# PROBLEM REQUIREMENTS
Write out each line of the records that has "التنسيق" in it.

::: DATA :::

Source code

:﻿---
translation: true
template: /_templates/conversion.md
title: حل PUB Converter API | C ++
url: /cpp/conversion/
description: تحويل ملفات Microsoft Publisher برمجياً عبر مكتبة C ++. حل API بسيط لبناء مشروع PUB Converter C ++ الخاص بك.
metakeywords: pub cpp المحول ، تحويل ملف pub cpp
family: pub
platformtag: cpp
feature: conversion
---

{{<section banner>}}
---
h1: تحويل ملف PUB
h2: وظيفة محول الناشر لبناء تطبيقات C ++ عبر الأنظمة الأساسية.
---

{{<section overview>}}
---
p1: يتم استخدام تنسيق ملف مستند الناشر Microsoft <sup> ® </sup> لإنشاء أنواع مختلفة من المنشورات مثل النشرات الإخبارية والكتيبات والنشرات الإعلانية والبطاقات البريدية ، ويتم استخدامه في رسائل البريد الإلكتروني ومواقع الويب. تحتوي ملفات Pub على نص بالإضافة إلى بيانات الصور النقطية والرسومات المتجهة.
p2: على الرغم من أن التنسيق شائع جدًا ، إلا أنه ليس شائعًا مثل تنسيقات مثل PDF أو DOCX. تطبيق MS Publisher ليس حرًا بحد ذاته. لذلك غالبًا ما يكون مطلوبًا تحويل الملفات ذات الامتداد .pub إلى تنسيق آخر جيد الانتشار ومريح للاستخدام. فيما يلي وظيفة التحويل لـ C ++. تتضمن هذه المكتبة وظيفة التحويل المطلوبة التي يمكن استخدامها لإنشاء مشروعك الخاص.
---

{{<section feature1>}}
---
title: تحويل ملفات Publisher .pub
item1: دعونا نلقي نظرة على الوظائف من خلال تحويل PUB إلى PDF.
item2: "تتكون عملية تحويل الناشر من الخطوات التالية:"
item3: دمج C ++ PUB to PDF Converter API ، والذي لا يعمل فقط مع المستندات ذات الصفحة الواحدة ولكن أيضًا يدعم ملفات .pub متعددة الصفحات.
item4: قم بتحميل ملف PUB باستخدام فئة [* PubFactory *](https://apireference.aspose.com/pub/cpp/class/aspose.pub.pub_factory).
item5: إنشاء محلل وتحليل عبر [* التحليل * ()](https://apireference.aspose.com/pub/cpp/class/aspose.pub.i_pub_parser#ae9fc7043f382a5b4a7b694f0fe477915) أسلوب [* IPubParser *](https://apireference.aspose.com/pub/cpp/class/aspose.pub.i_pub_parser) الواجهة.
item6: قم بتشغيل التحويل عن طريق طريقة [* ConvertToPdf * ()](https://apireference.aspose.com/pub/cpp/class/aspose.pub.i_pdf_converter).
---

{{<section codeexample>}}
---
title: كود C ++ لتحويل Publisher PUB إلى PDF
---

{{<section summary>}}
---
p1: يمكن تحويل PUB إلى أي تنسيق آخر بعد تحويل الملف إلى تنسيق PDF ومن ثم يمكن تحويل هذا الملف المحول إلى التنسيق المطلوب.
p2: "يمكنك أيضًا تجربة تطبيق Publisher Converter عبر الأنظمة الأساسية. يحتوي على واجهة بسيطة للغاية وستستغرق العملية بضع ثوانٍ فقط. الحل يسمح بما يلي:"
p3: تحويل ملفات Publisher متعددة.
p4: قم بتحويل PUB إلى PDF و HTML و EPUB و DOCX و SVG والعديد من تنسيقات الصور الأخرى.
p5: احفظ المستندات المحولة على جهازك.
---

:::

# RESULT BELOW
p2: على الرغم من أن التنسيق شائع جدًا ، إلا أنه ليس شائعًا مثل تنسيقات مثل PDF أو DOCX. تطبيق MS Publisher ليس حرًا بحد ذاته. لذلك غالبًا ما يكون مطلوبًا تحويل الملفات ذات الامتداد .pub إلى تنسيق آخر جيد الانتشار ومريح للاستخدام. فيما يلي وظيفة التحويل لـ C ++. تتضمن هذه المكتبة وظيفة التحويل المطلوبة التي يمكن استخدامها لإنشاء مشروعك الخاص.
p1: يمكن تحويل PUB إلى أي تنسيق آخر بعد تحويل الملف إلى تنسيق PDF ومن ثم يمكن تحويل هذا الملف المحول إلى التنسيق المطلوب.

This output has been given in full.